◆ Brief ◆
State how many lines in the listing below contain the word "помилки", with no other words.

*** Block opens ***

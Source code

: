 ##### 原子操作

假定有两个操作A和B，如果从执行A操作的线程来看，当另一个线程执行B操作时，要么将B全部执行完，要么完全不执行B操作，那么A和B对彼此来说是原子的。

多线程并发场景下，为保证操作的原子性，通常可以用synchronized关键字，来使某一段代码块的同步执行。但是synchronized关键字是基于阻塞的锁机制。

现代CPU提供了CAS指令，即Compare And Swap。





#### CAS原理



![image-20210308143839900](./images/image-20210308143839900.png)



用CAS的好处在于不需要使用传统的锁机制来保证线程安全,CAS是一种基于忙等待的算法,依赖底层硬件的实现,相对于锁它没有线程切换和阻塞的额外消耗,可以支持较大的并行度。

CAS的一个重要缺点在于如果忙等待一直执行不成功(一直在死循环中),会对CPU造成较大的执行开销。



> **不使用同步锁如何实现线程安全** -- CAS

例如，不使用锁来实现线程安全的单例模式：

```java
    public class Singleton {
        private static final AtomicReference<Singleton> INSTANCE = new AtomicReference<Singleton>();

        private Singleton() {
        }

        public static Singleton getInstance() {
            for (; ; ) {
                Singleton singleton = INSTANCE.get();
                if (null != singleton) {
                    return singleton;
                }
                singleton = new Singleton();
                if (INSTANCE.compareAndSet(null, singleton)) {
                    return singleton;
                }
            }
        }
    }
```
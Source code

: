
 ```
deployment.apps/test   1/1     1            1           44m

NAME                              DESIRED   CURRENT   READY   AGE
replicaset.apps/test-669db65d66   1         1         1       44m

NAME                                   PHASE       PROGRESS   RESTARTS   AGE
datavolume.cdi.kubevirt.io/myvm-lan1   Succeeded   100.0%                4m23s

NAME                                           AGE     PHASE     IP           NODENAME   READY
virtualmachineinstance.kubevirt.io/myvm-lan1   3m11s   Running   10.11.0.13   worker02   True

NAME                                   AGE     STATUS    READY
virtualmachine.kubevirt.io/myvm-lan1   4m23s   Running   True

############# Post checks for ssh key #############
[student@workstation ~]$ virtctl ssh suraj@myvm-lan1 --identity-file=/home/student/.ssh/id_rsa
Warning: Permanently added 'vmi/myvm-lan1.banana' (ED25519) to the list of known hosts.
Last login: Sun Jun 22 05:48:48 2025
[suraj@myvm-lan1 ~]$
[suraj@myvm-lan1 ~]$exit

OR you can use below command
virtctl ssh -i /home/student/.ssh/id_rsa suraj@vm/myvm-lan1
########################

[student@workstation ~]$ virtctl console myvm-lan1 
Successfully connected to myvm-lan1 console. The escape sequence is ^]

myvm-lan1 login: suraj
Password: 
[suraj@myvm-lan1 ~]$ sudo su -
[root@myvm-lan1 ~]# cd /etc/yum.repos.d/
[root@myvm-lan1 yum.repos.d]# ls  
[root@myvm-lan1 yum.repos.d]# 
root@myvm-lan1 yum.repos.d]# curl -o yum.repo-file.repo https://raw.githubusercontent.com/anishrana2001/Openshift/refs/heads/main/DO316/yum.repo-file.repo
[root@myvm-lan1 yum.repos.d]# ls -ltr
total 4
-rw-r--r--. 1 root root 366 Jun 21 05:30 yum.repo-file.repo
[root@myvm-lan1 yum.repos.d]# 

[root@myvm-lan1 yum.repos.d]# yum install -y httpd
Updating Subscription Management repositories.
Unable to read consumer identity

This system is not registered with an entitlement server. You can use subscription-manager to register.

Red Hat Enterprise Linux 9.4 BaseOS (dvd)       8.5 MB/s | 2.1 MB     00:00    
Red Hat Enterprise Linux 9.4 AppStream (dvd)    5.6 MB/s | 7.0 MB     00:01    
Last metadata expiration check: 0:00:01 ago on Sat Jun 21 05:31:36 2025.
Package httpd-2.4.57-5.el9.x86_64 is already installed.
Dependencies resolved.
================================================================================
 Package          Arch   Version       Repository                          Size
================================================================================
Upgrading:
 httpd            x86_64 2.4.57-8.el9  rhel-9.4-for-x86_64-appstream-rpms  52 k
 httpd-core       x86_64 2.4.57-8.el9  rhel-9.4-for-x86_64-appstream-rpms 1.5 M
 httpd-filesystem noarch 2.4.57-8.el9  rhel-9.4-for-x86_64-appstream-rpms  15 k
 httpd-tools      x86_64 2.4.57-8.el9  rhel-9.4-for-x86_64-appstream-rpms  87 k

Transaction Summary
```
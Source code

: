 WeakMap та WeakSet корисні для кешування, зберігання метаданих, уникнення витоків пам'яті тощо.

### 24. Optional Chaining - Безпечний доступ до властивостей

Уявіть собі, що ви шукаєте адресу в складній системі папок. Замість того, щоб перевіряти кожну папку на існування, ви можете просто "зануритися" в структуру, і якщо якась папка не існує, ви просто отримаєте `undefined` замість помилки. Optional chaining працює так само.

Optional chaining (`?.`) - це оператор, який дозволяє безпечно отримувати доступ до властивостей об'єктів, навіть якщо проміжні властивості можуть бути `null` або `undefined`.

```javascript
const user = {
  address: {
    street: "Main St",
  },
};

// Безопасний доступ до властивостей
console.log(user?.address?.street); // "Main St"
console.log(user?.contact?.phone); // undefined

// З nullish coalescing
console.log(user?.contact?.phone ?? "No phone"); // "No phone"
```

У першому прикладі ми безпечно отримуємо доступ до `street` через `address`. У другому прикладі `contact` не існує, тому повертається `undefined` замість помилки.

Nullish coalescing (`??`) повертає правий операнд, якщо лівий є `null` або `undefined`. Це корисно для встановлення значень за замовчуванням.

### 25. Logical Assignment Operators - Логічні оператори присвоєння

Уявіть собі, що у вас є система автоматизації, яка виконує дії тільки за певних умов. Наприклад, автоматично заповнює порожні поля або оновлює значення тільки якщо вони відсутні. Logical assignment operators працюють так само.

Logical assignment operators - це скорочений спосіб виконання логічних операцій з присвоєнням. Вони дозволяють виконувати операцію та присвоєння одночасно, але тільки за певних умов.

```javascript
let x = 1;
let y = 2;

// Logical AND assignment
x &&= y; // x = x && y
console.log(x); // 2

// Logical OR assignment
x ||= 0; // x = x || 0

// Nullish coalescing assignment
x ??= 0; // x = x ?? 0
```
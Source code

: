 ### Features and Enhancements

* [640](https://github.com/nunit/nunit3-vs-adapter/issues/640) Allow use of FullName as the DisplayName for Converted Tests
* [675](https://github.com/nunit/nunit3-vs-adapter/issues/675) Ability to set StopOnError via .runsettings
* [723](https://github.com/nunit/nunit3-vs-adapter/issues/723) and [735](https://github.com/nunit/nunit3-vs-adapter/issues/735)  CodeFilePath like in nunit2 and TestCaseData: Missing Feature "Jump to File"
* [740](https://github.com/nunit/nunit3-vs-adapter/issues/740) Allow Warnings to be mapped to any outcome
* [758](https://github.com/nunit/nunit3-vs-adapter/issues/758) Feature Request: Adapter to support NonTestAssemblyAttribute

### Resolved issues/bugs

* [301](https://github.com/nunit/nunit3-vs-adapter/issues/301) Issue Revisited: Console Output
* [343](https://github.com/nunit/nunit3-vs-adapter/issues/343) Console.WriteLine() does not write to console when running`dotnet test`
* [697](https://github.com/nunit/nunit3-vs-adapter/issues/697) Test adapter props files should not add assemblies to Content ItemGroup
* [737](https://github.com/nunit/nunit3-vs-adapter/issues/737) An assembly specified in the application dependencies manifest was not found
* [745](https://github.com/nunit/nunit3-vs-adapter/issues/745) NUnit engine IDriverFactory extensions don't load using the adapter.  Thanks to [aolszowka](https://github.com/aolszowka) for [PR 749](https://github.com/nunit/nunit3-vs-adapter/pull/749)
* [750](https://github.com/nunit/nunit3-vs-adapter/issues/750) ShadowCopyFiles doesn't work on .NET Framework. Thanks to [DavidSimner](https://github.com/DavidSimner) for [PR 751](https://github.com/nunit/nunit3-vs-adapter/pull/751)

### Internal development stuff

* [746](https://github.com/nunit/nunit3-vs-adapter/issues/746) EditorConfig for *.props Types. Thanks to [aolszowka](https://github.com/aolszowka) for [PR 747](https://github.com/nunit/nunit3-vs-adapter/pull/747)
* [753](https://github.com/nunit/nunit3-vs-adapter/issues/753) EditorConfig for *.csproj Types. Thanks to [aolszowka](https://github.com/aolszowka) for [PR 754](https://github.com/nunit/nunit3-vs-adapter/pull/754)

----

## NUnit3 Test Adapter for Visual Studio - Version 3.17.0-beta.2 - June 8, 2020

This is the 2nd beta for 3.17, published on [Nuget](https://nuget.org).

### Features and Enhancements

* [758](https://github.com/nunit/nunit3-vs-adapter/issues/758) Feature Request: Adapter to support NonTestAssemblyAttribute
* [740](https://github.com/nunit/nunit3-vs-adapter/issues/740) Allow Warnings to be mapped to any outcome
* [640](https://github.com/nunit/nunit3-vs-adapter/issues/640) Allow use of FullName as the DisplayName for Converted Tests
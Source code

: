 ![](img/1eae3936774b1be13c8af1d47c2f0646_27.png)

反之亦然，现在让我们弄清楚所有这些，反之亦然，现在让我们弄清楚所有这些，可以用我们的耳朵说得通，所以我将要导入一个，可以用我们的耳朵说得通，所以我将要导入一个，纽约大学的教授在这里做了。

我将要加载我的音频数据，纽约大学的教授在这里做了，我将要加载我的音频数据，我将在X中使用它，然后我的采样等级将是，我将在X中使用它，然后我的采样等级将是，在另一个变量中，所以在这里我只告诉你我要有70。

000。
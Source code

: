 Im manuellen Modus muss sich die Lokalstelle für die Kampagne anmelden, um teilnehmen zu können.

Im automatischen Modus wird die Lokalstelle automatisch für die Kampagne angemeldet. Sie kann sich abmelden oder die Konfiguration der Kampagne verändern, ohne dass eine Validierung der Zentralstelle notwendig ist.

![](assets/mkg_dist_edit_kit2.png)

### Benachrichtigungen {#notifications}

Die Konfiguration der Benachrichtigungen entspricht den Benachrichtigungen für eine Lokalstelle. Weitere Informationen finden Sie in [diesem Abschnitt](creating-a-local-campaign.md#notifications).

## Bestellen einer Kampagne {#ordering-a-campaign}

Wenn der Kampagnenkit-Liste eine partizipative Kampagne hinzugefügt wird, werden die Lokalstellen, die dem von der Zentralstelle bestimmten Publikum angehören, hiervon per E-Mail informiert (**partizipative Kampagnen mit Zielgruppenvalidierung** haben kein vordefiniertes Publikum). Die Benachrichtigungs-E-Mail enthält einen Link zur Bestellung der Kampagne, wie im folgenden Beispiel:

*** Block closes ***

◆ Result for this task ◆
2